Ukrainian bailout to cost $100 billion — American analyst

World September 26, 2014, 10:33

Last May, at the time it launched its Ukraine lending programme, the IMF estimated that Ukraine might need around $35 billion in official external support

WASHINGTON, September 26. /ITAR-TASS/. Ukraine needs official foreign assistance in the amount “closer to $100 billion rather than the $55 billion that the IMF is now estimating” to save its economy, American economist Desmond Lachman wrote in his blog on The Hill newspaper website on Wednesday.

The former International Monetary Fund (IMF) executive and now analyst at the American Enterprise Institute says “it is all too likely that the IMF is lowballing Ukraine’s needs in much the same way as it did in its Greek bailout programme.” He says the estimates are growing now the same as in the past. “Last May, at the time it launched its Ukraine lending programme, the IMF estimated that Ukraine might need around $35 billion in official external support. Today, some six months later, it is estimating that Ukraine might need around $55 billion in official external financing.”

Lachman says, “One would have thought that this question would have been the main topic under discussion during [Ukrainian President Petro] Poroshenko’s U.S. visit. If Kiev “might need at least an additional $19 billion of external official support to see it through 2015, the White House has agreed to provide Ukraine around an additional $50 million in assistance. This leaves unanswered the basic question as to from where the remaining $18.95 billion is to be obtained,” the analyst says.

According to him, “This is not to argue that Ukraine’s economy is not worth supporting, especially considering the country’s geopolitical importance to the West. Rather, it is to argue that the U.S. taxpayer deserves a transparent and realistic discussion of how much money supporting Ukraine will in the end cost the official international community.” “In that respect, one has to hope that [U.S.] policymakers do not resort to backdoor financing of Ukraine through the IMF without appropriate legislative approval.
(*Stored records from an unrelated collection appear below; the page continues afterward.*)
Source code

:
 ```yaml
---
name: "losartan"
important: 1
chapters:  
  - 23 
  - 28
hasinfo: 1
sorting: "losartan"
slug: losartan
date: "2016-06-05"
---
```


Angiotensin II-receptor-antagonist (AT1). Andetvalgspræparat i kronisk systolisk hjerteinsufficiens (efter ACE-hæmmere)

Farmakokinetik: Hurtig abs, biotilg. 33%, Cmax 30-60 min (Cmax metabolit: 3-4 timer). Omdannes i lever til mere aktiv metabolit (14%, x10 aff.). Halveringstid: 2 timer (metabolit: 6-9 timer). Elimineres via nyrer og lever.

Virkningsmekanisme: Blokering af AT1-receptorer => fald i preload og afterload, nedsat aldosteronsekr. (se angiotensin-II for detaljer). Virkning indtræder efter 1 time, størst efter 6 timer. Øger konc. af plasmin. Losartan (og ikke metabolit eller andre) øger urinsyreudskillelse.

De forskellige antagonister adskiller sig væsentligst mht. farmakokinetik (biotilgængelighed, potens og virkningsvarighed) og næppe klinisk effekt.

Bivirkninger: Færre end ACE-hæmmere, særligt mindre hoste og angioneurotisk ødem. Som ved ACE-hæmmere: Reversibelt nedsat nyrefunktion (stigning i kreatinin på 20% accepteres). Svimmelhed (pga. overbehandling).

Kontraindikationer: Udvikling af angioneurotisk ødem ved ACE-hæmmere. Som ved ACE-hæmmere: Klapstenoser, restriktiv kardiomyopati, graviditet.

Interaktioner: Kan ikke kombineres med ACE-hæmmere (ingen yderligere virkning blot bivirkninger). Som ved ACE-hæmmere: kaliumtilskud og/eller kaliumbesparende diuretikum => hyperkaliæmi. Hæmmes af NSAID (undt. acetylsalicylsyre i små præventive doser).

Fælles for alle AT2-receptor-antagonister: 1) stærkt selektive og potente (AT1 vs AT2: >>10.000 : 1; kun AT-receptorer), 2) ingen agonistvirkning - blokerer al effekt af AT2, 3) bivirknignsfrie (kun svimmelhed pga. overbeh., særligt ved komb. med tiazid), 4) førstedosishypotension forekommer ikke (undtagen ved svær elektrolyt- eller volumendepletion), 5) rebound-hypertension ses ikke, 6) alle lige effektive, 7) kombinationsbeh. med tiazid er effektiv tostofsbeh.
This is all the more so the case considering that any further substantial IMF lending to this war-torn country runs the risk of significantly compromising the IMF's balance sheet and undermining its credibility as a condition-based lender,” the analyst says.

Meanwhile, the IMF existing programme for Ukraine is estimated at some $17 billion for the next two years. IMF Communications Director Gerry Rice told reporters at a briefing on Thursday that Kiev had not officially asked for this programmes revision, although it is the key part of the international assistance package on the tentative amounts of which Lachman commented.